Аврора вернулась в Петербург и больше Ирке не звонила и не писала. Да и та молчала.
Каждое слово подруги, брошенное в шутку, или всерьёз Аврора теперь вспоминала, обдумывала, осмысливала, выбирала, как колючки из волос, как занозы из-под кожи, по одной — какую вместе с волосами, какую с мясом. И разодрала всю душу в кровь.
— Да, наверное, ты права. — С мокрым шлепком упали в мусорное ведро бумажные полотенца, которыми Аврора вытирала лужу. Туда же с совка посыпались осколки кружки. — Без Романовского я никто. Это он помог мне выучиться, возил по миру, купал в тёплых морях, любви и свете своего величия, делал всё, чтобы моя жизнь была беззаботной, безмятежной, счастливой, наполненной лишь приятными хлопотами и даже от своих личных проблем оградил.
Это он привил мне вкус, научил разбираться в музыке, воспитал тягу к искусству. А я… Я лишь принимала как должное. Да, Ира, да, — хлопнула дверцей под мойкой Аврора, поставив на место ведро. Включила кран, скривилась — порезанный палец защипало. — Как должное. И уже ничего не ценила, разучилась. А когда ему понадобилась помощь, поддержка, прощение и понимание — человеку, который десять лет окружал меня заботой и любовью, я обиделась, психанула и гордо хлопнула дверью. Ну как же! Он мне изменил! Оскорбил! Предал! — она закрыла кран, взмахнула руками. — Хотя, по сути, он ведь просто нашёл способ не донимать меня сексом, которого мне было много, а ему мало. Нашёл давно. И это для меня всё изменилось, когда я узнала, не для него.
Аврора вернулась на диван. Подёргала столик. И как она сразу не обратила внимание, что похожая на большую каплю инь-ян столешница наклонена, а жуткая прорезиненая салфетка на ней лежала не ради красоты — чтобы чашки и пульты не соскальзывали. Но Аврора безвкусицу, конечно, устранила и за свой высокомерный снобизм немедленно поплатилась.

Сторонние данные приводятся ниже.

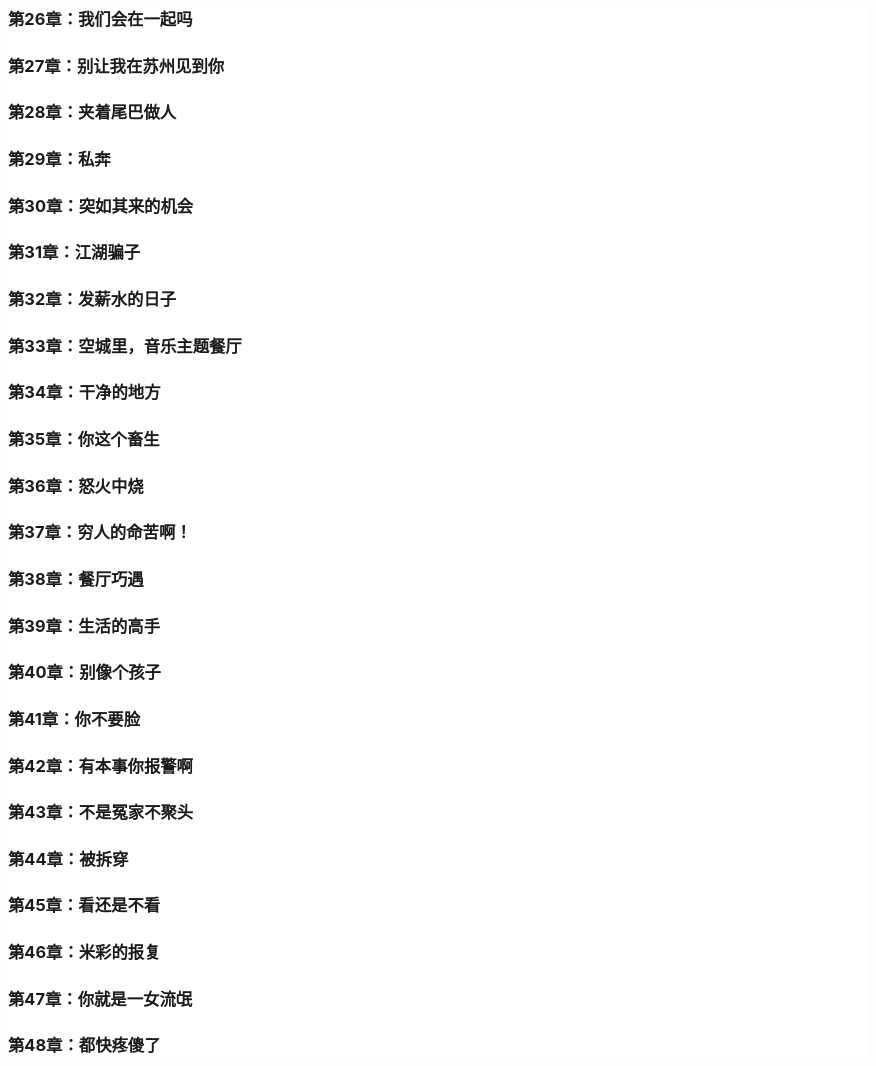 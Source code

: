 ### 第26章：我们会在一起吗

### 第27章：别让我在苏州见到你

### 第28章：夹着尾巴做人

### 第29章：私奔

### 第30章：突如其来的机会

### 第31章：江湖骗子

### 第32章：发薪水的日子

### 第33章：空城里，音乐主题餐厅

### 第34章：干净的地方

### 第35章：你这个畜生

### 第36章：怒火中烧

### 第37章：穷人的命苦啊！

### 第38章：餐厅巧遇

### 第39章：生活的高手

### 第40章：别像个孩子

### 第41章：你不要脸

### 第42章：有本事你报警啊

### 第43章：不是冤家不聚头

### 第44章：被拆穿

### 第45章：看还是不看

### 第46章：米彩的报复

### 第47章：你就是一女流氓

### 第48章：都快疼傻了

Пультов, кстати, было аж четыре: от сплит-системы, от телевизора, от устройства с коммерческими каналами и от камина. Она вернула салфетку на столик, разложила пульты по размеру. Последним положила тест на беременность.
С серьёзностью человека, страдающего обсессивно-компульсивным синдромом, включила камин, телевизор, музыкальный канал, также последовательно всё выключила и вытерла слёзы, что текли и текли.
— И да, можешь смеяться, Ира, — Аврора взяла в руки тест. — Я беременна.
Глава 50
Разговоры вслух с самой собой, а, ещё хуже, с воображаемой подругой, навязчивые утомительные действия, такие же навязчивые тревожные мысли — Аврора решила: она или близка к психическому расстройству, или уже помешалась.
Засмеялась. Потом сама себя оборвала:
— Не смешно.
Подумала, что похожа сейчас на героиню дурацкого ситкома с приклеенным закадровым смехом. Также сидит на потрёпанном диване, та же мизансцена: за спиной кухня-столовая, перед ней телевизор, рядом — тазик попкорна. По закону жанра сейчас она должна позвонить Романовскому и между делом сообщить, что он станет отцом.
Когда они последний раз виделись, Аврора бросила мужа в аэропорту.
Не специально. Просто не сказала, что уже купила билет. Они приехали вместе, но продажу билетов заканчивают за два часа до вылета, и Романовский на её рейс не попал.
Аврора обняла родителей на прощанье, помахала рукой из зоны таможенного досмотра.